Obsess over customers to create disruption: Forrester

GLOBAL - Customer-obsessed CMOs with free-flowing budgets are more likely to be disrupters in their markets, according to a Forrester Research study on identifying culture models that drive marketing innovation and business growth.

The Forrester Research cites Nestle as a good example of a customer-obsessed culture
The Forrester Research cites Nestle as a good example of a customer-obsessed culture

Customer-obsessed CMOs are defined by their understanding of the lifestyle, needs and wants of their consumers. These are companies that build a culture that is inherently innovative and one that is fast-moving and consistently where consumers are going instead of where they are today, according to Forrester. These are most likely to be digitally driven companies with budgets always available to marketers. Forrester cites Nestle as an example, which moved from a pragmatist culture to a customer-obsessed one through its Digital Acceleration Team programme.

Forrester identified four types of cultures: risk-averse, pragmatist, experimenter and customer-obsessed. As part of this research, Forrester interviewed 12 vendors and user companies including 7-Eleven, Arby’s, Chickfil-A, Cleveland Clinic, Engauge, Estée Lauder, iCrossing, MRM Worldwide, Nestle, Skinnygirl Coctails, Studiocom and T3.

Marketing innovation thresholds

 
  Culture bias Budget allocation Areas of investment
Risk-averse Do no harm Provable ROI Media allocation
Pragmatist Fast follower Requires proof Marketing mix tools
Experimenter Haphazard testing Innovation budget exists Shiny new objects
Customer-obsessed Planned innovation Budget always available Cross-channel integration

Risk-averse marketing is seen in highly regulated industries or that have monopolistic or oligopolistic power within their market segments.
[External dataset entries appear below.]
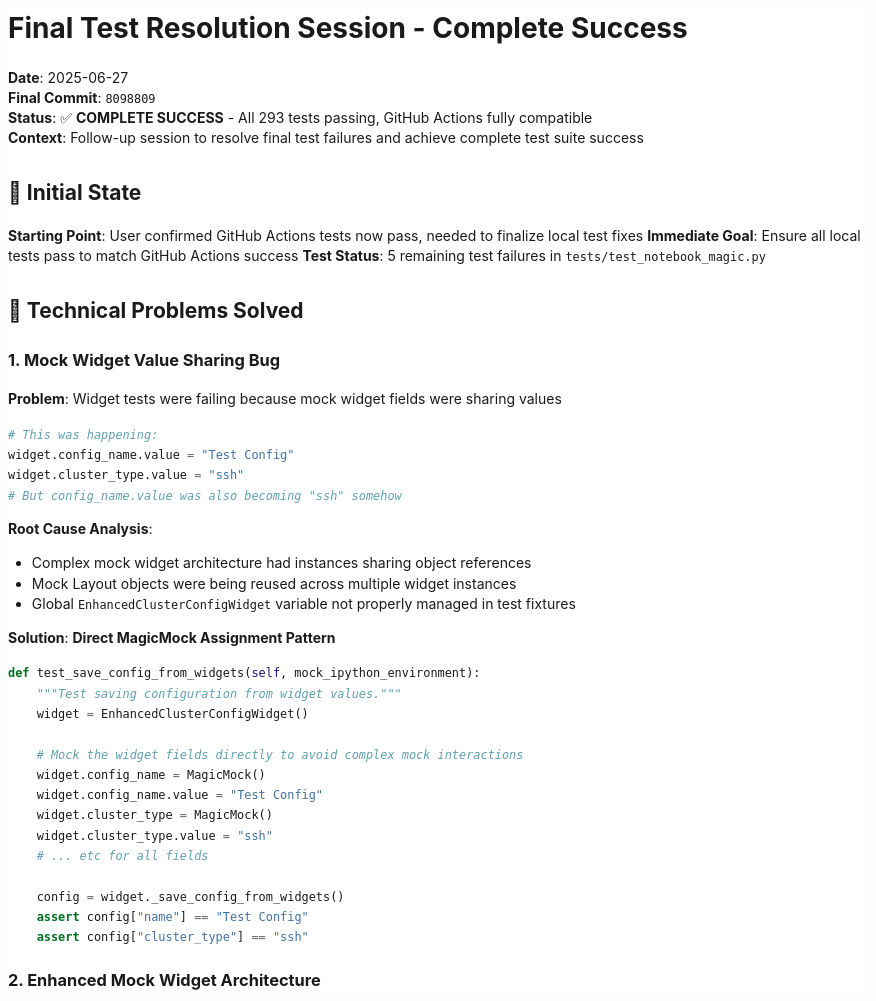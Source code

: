 # Final Test Resolution Session - Complete Success

**Date**: 2025-06-27  
**Final Commit**: `8098809`  
**Status**: ✅ **COMPLETE SUCCESS** - All 293 tests passing, GitHub Actions fully compatible  
**Context**: Follow-up session to resolve final test failures and achieve complete test suite success

## 🎯 Initial State

**Starting Point**: User confirmed GitHub Actions tests now pass, needed to finalize local test fixes
**Immediate Goal**: Ensure all local tests pass to match GitHub Actions success
**Test Status**: 5 remaining test failures in `tests/test_notebook_magic.py`

## 🔧 Technical Problems Solved

### **1. Mock Widget Value Sharing Bug**

**Problem**: Widget tests were failing because mock widget fields were sharing values
```python
# This was happening:
widget.config_name.value = "Test Config"
widget.cluster_type.value = "ssh"
# But config_name.value was also becoming "ssh" somehow
```

**Root Cause Analysis**:
- Complex mock widget architecture had instances sharing object references
- Mock Layout objects were being reused across multiple widget instances
- Global `EnhancedClusterConfigWidget` variable not properly managed in test fixtures

**Solution**: **Direct MagicMock Assignment Pattern**
```python
def test_save_config_from_widgets(self, mock_ipython_environment):
    """Test saving configuration from widget values."""
    widget = EnhancedClusterConfigWidget()
    
    # Mock the widget fields directly to avoid complex mock interactions
    widget.config_name = MagicMock()
    widget.config_name.value = "Test Config"
    widget.cluster_type = MagicMock()
    widget.cluster_type.value = "ssh"
    # ... etc for all fields
    
    config = widget._save_config_from_widgets()
    assert config["name"] == "Test Config"
    assert config["cluster_type"] == "ssh"
```

### **2. Enhanced Mock Widget Architecture**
These companies may not feel threatened and as a result tend to take a conservative approach to marketing that is safe, yet still effective. Typical market segments include financial services, utilities, government services, pharmaceuticals, and healthcare.

Pragmatists are those companies that innovate opportunistically. Companies driven by such a culture are at a risk of new threats from smaller albeit faster-moving competitors.  Although they believe they are customer-focused, budgets and resources are only made available if return on investment is guaranteed before executing a campaign or marketing imitative. This is typically found to happen in consumer durables and semi-durables companies.
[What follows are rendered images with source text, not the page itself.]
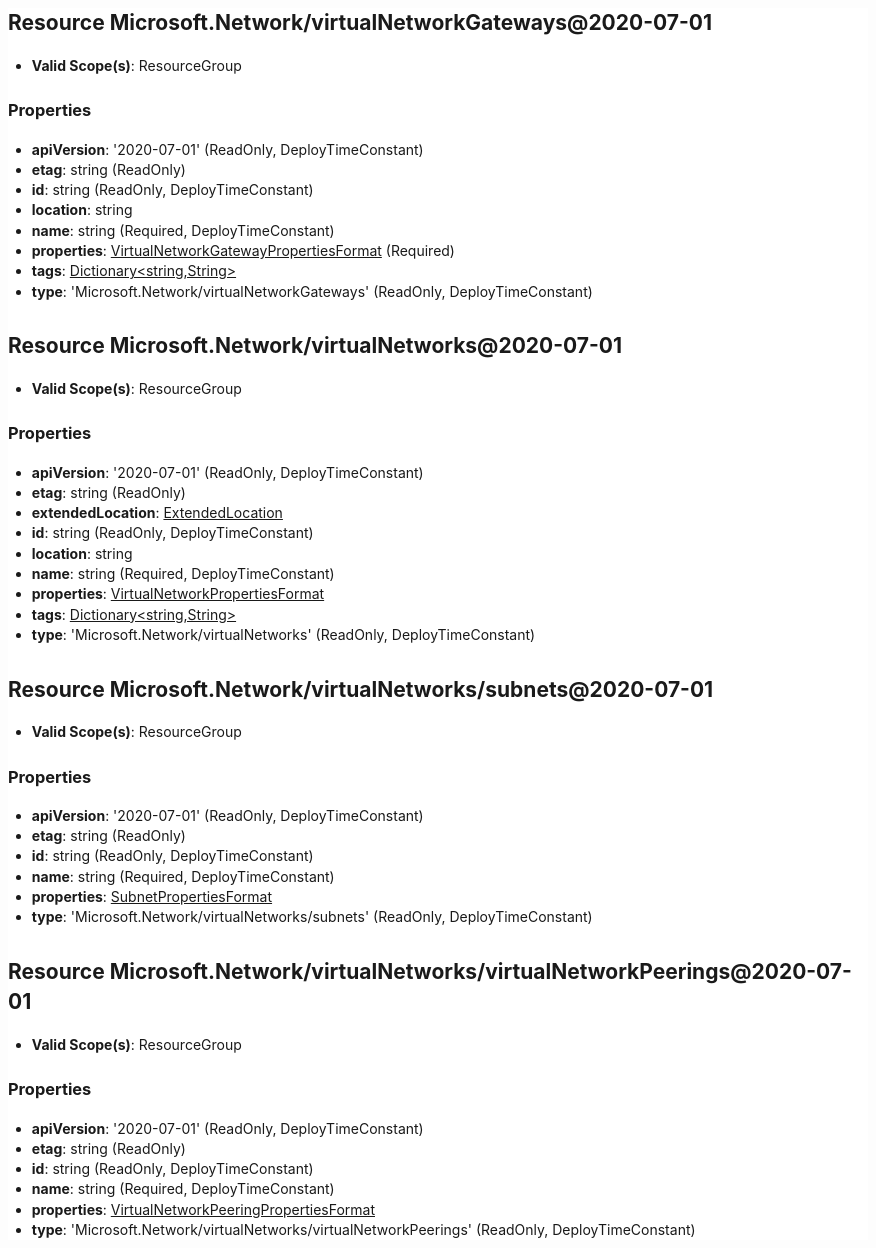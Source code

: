 ## Resource Microsoft.Network/virtualNetworkGateways@2020-07-01
* **Valid Scope(s)**: ResourceGroup
### Properties
* **apiVersion**: '2020-07-01' (ReadOnly, DeployTimeConstant)
* **etag**: string (ReadOnly)
* **id**: string (ReadOnly, DeployTimeConstant)
* **location**: string
* **name**: string (Required, DeployTimeConstant)
* **properties**: [VirtualNetworkGatewayPropertiesFormat](#virtualnetworkgatewaypropertiesformat) (Required)
* **tags**: [Dictionary<string,String>](#dictionarystringstring)
* **type**: 'Microsoft.Network/virtualNetworkGateways' (ReadOnly, DeployTimeConstant)

## Resource Microsoft.Network/virtualNetworks@2020-07-01
* **Valid Scope(s)**: ResourceGroup
### Properties
* **apiVersion**: '2020-07-01' (ReadOnly, DeployTimeConstant)
* **etag**: string (ReadOnly)
* **extendedLocation**: [ExtendedLocation](#extendedlocation)
* **id**: string (ReadOnly, DeployTimeConstant)
* **location**: string
* **name**: string (Required, DeployTimeConstant)
* **properties**: [VirtualNetworkPropertiesFormat](#virtualnetworkpropertiesformat)
* **tags**: [Dictionary<string,String>](#dictionarystringstring)
* **type**: 'Microsoft.Network/virtualNetworks' (ReadOnly, DeployTimeConstant)

## Resource Microsoft.Network/virtualNetworks/subnets@2020-07-01
* **Valid Scope(s)**: ResourceGroup
### Properties
* **apiVersion**: '2020-07-01' (ReadOnly, DeployTimeConstant)
* **etag**: string (ReadOnly)
* **id**: string (ReadOnly, DeployTimeConstant)
* **name**: string (Required, DeployTimeConstant)
* **properties**: [SubnetPropertiesFormat](#subnetpropertiesformat)
* **type**: 'Microsoft.Network/virtualNetworks/subnets' (ReadOnly, DeployTimeConstant)

## Resource Microsoft.Network/virtualNetworks/virtualNetworkPeerings@2020-07-01
* **Valid Scope(s)**: ResourceGroup
### Properties
* **apiVersion**: '2020-07-01' (ReadOnly, DeployTimeConstant)
* **etag**: string (ReadOnly)
* **id**: string (ReadOnly, DeployTimeConstant)
* **name**: string (Required, DeployTimeConstant)
* **properties**: [VirtualNetworkPeeringPropertiesFormat](#virtualnetworkpeeringpropertiesformat)
* **type**: 'Microsoft.Network/virtualNetworks/virtualNetworkPeerings' (ReadOnly, DeployTimeConstant)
Experimenters are rapid innovators but lack a long-term strategy. These firms are focused on innovation but they create rapid marketing innovations as point solutions or tests and do not build a long-term marketing innovation culture. They have budgets at their disposal but don’t learn from success or failures. These cultures are typically found within large multibrand organisations.

Forrester recommendations

  • Use a model similar to Coca-Cola’s 70-20 budget model to plan and drive innovation projects forward. The best innovations come from individuals and teams. Listen to your employees by conducting innovation meetings and projects. Encourage them to experiment.  
  • Set big, long-term goals that stretches the organisation to think outside the box. Big audacious goals get everyone moving in the right direction and open the organisation up to new budgeting and incentive-driven models that accelerate innovation.
  • Integrate with your brand marketing teams to drive a digital innovation mindset into the organisation.